To reduce the simplex perturbation-limit parameter:
◆ In the Interactive Optimizer, use the command
set simplex limits perturbation i, substituting a smaller value for i.
◆ When using the Component Libraries, set the parameter IloCplex::PerLim or CPX_PARAM_PERLIM.
Inability to Stay Feasible
If a problem repeatedly becomes infeasible in Phase II (that is, after ILOG CPLEX has achieved a feasible solution), then numerical difficulties may be occurring. It may help to increase the Markowitz tolerance in such a case. By default, its value is 0.01, and suitable values range from 0.0001 to 0.99999.

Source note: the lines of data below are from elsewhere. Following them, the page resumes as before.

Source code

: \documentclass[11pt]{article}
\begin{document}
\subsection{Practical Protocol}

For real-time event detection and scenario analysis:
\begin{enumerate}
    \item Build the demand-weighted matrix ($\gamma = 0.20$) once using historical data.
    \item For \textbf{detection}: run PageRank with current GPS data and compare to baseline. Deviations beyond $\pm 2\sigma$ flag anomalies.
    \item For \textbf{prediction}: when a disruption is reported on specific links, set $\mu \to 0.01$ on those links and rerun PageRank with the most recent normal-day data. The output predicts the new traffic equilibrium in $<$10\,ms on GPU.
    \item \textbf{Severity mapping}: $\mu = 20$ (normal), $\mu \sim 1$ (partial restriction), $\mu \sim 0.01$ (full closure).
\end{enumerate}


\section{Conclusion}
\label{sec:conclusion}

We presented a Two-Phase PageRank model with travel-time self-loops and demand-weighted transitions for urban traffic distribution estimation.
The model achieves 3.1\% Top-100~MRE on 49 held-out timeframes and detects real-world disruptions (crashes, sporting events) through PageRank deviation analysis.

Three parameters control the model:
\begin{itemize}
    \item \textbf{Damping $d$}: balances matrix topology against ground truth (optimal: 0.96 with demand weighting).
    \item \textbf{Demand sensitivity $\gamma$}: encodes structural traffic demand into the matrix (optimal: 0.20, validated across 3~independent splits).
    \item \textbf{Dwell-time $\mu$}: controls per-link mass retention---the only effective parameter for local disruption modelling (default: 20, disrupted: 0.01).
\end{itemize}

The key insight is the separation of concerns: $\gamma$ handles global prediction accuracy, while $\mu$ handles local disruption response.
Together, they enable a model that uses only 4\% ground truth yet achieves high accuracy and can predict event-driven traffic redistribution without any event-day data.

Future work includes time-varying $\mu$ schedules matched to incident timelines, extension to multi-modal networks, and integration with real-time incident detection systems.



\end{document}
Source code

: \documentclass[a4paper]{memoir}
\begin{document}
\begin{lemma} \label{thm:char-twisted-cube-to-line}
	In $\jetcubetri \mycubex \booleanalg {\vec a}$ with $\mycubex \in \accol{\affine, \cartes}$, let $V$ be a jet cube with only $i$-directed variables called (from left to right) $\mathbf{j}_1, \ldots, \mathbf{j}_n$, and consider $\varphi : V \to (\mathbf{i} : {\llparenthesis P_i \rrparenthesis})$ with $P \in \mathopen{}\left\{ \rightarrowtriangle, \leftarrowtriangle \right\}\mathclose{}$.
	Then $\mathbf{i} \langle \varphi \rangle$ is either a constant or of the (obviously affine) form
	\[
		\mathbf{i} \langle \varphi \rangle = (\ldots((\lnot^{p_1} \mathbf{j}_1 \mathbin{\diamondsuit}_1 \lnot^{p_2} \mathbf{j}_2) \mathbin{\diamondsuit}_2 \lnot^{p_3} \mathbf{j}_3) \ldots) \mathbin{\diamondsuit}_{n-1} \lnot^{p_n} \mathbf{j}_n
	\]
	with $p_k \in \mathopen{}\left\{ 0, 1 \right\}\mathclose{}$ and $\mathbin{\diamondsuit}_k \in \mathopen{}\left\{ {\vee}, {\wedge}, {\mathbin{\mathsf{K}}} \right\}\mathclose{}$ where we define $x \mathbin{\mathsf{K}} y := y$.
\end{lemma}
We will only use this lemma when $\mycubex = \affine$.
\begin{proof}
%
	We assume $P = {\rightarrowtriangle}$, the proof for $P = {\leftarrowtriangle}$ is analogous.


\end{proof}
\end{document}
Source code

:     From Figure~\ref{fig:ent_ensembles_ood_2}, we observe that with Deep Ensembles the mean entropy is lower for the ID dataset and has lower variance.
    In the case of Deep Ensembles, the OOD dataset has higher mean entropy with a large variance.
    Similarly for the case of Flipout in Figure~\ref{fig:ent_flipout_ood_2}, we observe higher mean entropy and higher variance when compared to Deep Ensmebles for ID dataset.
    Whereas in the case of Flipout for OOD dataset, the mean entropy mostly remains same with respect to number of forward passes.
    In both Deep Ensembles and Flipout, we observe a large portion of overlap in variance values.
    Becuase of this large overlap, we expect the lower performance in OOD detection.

To increase Markowitz tolerance:
◆ In the Interactive Optimizer, use the command
set simplex tolerances markowitz n, substituting a greater value for n.
◆ When using the Component Libraries set the parameter IloCplex::EpMrk or CPX_PARAM_EPMRK.

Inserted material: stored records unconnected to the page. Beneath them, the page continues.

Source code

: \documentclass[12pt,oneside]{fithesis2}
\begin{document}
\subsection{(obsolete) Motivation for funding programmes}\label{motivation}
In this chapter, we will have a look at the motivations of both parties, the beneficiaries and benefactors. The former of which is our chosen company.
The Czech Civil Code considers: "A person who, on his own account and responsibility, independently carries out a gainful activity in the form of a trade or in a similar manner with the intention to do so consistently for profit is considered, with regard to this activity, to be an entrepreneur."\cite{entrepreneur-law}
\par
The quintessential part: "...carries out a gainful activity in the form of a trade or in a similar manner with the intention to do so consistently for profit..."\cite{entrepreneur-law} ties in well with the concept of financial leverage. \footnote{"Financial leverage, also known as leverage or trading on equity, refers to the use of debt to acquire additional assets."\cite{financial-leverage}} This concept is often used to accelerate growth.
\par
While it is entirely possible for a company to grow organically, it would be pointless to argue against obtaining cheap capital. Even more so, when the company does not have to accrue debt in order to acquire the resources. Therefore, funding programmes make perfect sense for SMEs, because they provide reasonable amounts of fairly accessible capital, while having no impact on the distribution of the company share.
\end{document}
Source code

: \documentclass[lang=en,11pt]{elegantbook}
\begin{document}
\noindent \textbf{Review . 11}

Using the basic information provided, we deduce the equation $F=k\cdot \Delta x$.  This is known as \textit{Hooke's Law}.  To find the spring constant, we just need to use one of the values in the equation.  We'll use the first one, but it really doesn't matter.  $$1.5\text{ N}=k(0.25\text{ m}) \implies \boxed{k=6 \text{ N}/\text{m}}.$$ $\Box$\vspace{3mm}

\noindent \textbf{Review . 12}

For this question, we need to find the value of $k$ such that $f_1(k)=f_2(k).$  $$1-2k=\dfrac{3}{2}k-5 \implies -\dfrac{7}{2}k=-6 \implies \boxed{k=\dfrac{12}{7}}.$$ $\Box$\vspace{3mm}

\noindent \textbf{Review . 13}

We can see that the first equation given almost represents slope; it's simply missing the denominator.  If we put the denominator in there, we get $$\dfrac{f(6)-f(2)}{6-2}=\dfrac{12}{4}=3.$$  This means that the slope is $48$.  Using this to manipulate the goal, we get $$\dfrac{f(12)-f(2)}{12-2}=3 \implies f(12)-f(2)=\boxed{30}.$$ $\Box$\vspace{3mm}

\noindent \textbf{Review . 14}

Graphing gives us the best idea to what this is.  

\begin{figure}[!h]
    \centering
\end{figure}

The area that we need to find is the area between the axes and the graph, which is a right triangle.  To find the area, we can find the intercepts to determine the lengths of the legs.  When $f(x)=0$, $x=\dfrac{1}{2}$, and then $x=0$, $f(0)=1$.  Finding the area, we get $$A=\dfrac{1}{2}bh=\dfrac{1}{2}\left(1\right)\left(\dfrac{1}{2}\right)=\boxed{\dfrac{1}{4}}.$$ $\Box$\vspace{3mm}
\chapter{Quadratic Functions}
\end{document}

Sometimes slow progress in Phase I (the period when ILOG CPLEX calculates the first feasible solution) is due to similar numerical difficulties, less obvious because feasibility is not gained and lost. In the progress reported in the log file, an increase in the printed sum of infeasibilities may be a symptom of this case. If so, it may be worth while to set a higher Markowitz tolerance, just as in the more obvious case of numerical difficulties in Phase II.